個人再生は任意整理と異なり、認可により元金自体も一部カットされるのが特徴です。それでは、いったいどこまで借金が減額されるのか。
このページでは、その減額率の計算方法について解説します。
個人再生の最低弁済額の3つの基準
借金の減額率は次の3つの基準のいずれかで決まります。ある事例においてA、B、Cのうちどの基準で定まるかは後ほど解説いたします。まずはそれぞれの基準の計算式を見ていきたいと思います。
- A 負債の総額基準
- B 財産基準
- C 可処分所得基準
では、それぞれの基準を詳しく見ていきましょう。
A 負債の総額基準
まず1つめの個人再生の最低弁済額を定める基準がA「負債の総額」です。
借金がいくらあるか、によってどこまで借金が減額されるかが決まる一番シンプルな基準です。
ほとんどはこの基準により最低弁済額が定まります。
借金の額とその減額率は下記の表のとおりとなります。
負債の総額 | 最低弁済額 |
α 100万円未満 | 全額 |
β 100万円以上~500万円未満 | 100万円 |
γ 500万円以上~1500万円未満 | 債務額の5分の1 |
δ 1500万円以上~3000万円未満 | 300万円 |
ε 3000万円以上~5000万円以下 | 債務額の10分の1 |
負債が500万円以上1,500万円であれば5分の1まで減額されることになります。(γ)
例えば700万円の負債の場合、認可により負債は140万円となります。
負債の5分の1が100万円を下回る場合は、一律100万円まで減額されます。
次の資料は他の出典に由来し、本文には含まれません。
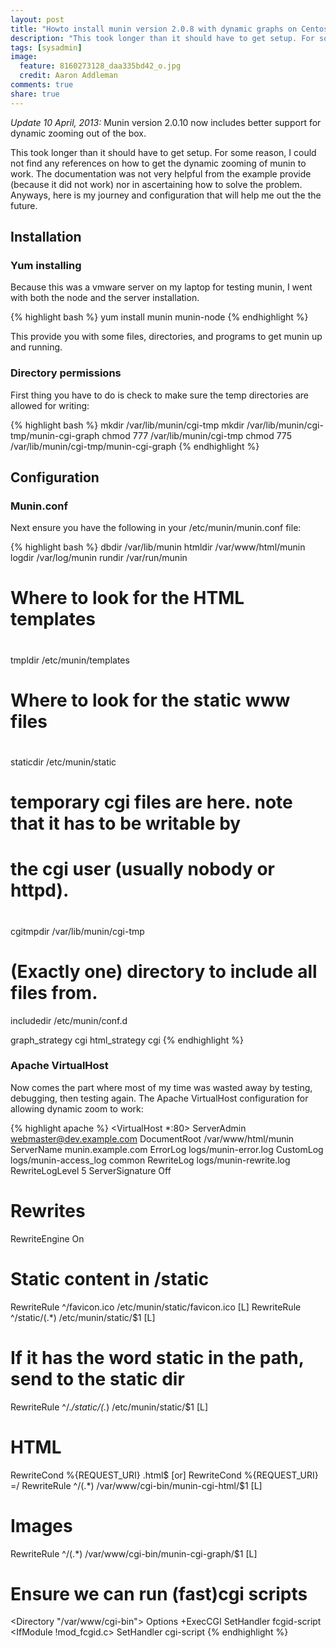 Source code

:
 ```yaml
---
layout: post
title: "Howto install munin version 2.0.8 with dynamic graphs on Centos 6"
description: "This took longer than it should have to get setup. For some reason, I could not find any references on how to get the dynamic zooming of munin to work. The documentation was not very helpful from the example provide (because it did not work) nor in ascertaining how to solve the problem. Anyways, here is my journey and configuration that will help me out the the future."
tags: [sysadmin]
image:
  feature: 8160273128_daa335bd42_o.jpg
  credit: Aaron Addleman
comments: true
share: true
---
```


*Update 10 April, 2013:* Munin version 2.0.10 now includes better support for dynamic zooming out of the box.

This took longer than it should have to get setup. For some reason, I could not find any references on how to get the dynamic zooming of munin to work. The documentation was not very helpful from the example provide (because it did not work) nor in ascertaining how to solve the problem. Anyways, here is my journey and configuration that will help me out the the future.

## Installation

### Yum installing

Because this was a vmware server on my laptop for testing munin, I went with both the node and the server installation.

{% highlight bash %}
yum install munin munin-node
{% endhighlight %}

This provide you with some files, directories, and programs to get munin up and running. 

### Directory permissions

First thing you have to do is check to make sure the temp directories are allowed for writing:

{% highlight bash %}
mkdir /var/lib/munin/cgi-tmp
mkdir /var/lib/munin/cgi-tmp/munin-cgi-graph
chmod 777 /var/lib/munin/cgi-tmp
chmod 775 /var/lib/munin/cgi-tmp/munin-cgi-graph
{% endhighlight %}

## Configuration

### Munin.conf

Next ensure you have the following in your /etc/munin/munin.conf file:

{% highlight bash %}
dbdir /var/lib/munin
htmldir /var/www/html/munin
logdir /var/log/munin
rundir  /var/run/munin

# Where to look for the HTML templates
#
tmpldir /etc/munin/templates

# Where to look for the static www files
#
staticdir /etc/munin/static

# temporary cgi files are here. note that it has to be writable by 
# the cgi user (usually nobody or httpd).
#
cgitmpdir /var/lib/munin/cgi-tmp

# (Exactly one) directory to include all files from.
includedir /etc/munin/conf.d

graph_strategy cgi
html_strategy cgi
{% endhighlight %}

### Apache VirtualHost

Now comes the part where most of my time was wasted away by testing, debugging, then testing again. The Apache VirtualHost configuration for allowing dynamic zoom to work:

{% highlight apache %}
<VirtualHost *:80>
  ServerAdmin webmaster@dev.example.com
  DocumentRoot /var/www/html/munin
  ServerName munin.example.com
  ErrorLog logs/munin-error.log
  CustomLog logs/munin-access_log common
  RewriteLog logs/munin-rewrite.log
  RewriteLogLevel 5
  ServerSignature Off

  # Rewrites
  RewriteEngine On

  # Static content in /static
  RewriteRule ^/favicon.ico /etc/munin/static/favicon.ico [L]
  RewriteRule ^/static/(.*) /etc/munin/static/$1          [L]
  # If it has the word static in the path, send to the static dir
  RewriteRule ^/.*/static/(.*) /etc/munin/static/$1          [L]

  # HTML
  RewriteCond %{REQUEST_URI} .html$ [or]
  RewriteCond %{REQUEST_URI} =/
  RewriteRule ^/(.*)          /var/www/cgi-bin/munin-cgi-html/$1 [L]

  # Images
  RewriteRule ^/(.*) /var/www/cgi-bin/munin-cgi-graph/$1 [L]

  # Ensure we can run (fast)cgi scripts
  <Directory "/var/www/cgi-bin">
    Options +ExecCGI
    <IfModule mod_fcgid.c>
        SetHandler fcgid-script
    </IfModule>
    <IfModule !mod_fcgid.c>
        SetHandler cgi-script
    </IfModule>
  </Directory>
</VirtualHost>
{% endhighlight %} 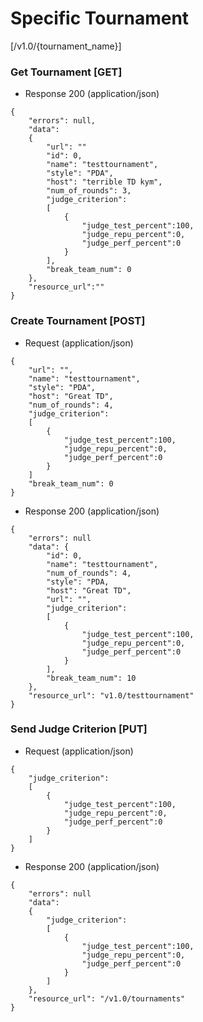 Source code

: # Specific Tournament 

[/v1.0/{tournament_name}]

### Get Tournament [GET]

+ Response 200 (application/json)
```
{
    "errors": null,
    "data":
    {
        "url": ""
        "id": 0,
        "name": "testtournament",
        "style": "PDA",
        "host": "terrible TD kym",
        "num_of_rounds": 3,
        "judge_criterion":
        [
            {
                "judge_test_percent":100,
                "judge_repu_percent":0,
                "judge_perf_percent":0
            }
        ],
        "break_team_num": 0
    },
    "resource_url":""
}
```
### Create Tournament [POST]

+ Request (application/json)
```
{
    "url": "",
    "name": "testtournament",
    "style": "PDA",
    "host": "Great TD",
    "num_of_rounds": 4,
    "judge_criterion":
    [
        {
            "judge_test_percent":100,
            "judge_repu_percent":0,
            "judge_perf_percent":0
        }
    ]
    "break_team_num": 0
}
```
+ Response 200 (application/json)
```
{
    "errors": null
    "data": {
        "id": 0,
        "name": "testtournament",
        "num_of_rounds": 4,
        "style": "PDA,
        "host": "Great TD",
        "url": "",
        "judge_criterion":
        [
            {
                "judge_test_percent":100,
                "judge_repu_percent":0,
                "judge_perf_percent":0
            }
        ],
        "break_team_num": 10
    },
    "resource_url": "v1.0/testtournament"
}
```
### Send Judge Criterion [PUT]

+ Request (application/json)
```
{
    "judge_criterion":
    [
        {
            "judge_test_percent":100,
            "judge_repu_percent":0,
            "judge_perf_percent":0
        }
    ]
}
```
+ Response 200 (application/json)
```
{
    "errors": null
    "data":
    {
        "judge_criterion":
        [
            {
                "judge_test_percent":100,
                "judge_repu_percent":0,
                "judge_perf_percent":0
            }
        ]
    },
    "resource_url": "/v1.0/tournaments"
}
```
(β)
例えば、負債の額が400万円の場合は、5分の1ですと80万円です。
しかし100万円を下回ることになるため、100万円が最低弁済額となります。
実際は、個人の方で負債が1,500万円以上ある方はまれです。
そのため、ほとんどのケースがβ、γで個人再生の最低弁済額が計算されます。
B:財産基準
次に2つめの個人再生の最低弁済額を決める基準はB「総財産」です。
財産が多い場合、A(負債の総額)の基準により借金を5分の1まで減額する必要はありません。
例えば、借金が500万円で財産が200万円あるとします。
本来A基準によると表のβにより借金は5分の1の100万円まで減額されるはずです。
しかし財産が200万円あります。
その場合、5分の1(Aの負債総額基準)の100万円ではなく財産の総額(Bの財産基準)の200万円が最低弁済額となります。
このように、A(負債の総額基準)よりB(財産基準)の方が必ず優先されます。
債権者からすればなぜたくさん財産を持っている人の負債が大幅に減額されるのは納得できないからです。
少なくとも貸金が一部カットされるとしても、本人が持っている財産くらいは返済してほしいという期待があります。
これを清算価値保証の原則といいます。
※そして財産には以下のようなものが含まれます。
- 現金
- 預貯金
- 財形貯蓄
- 退職金見込額の8分の1
- 有価証券
- 不動産の時価総額
- 自動車、二輪車等の時価
- 保険の解約返戻金 など
各財産の価値の計算方法等、詳しい解説はこちらのコラムへ→個人再生と清算価値について
C:可処分所得基準(小規模個人再生では使われない個人再生の最低弁済額基準)
3つ目は可処分所得の基準といわれるものです。
簡単に言いますと「給料から生活費を引いた余りのお金がいくらか」という基準です。
この計算式は政令で定められているのですが複雑ですので、割愛します。
年収や家族構成、居住地域等によって額がかわります。
要は年収や生活費によるとこの2年間どれくらい生活に余裕があったかという基準です。
たくさんお金が余るくらい生活に余裕があったのならば、借金をそこまで減額させる必要はないという事です。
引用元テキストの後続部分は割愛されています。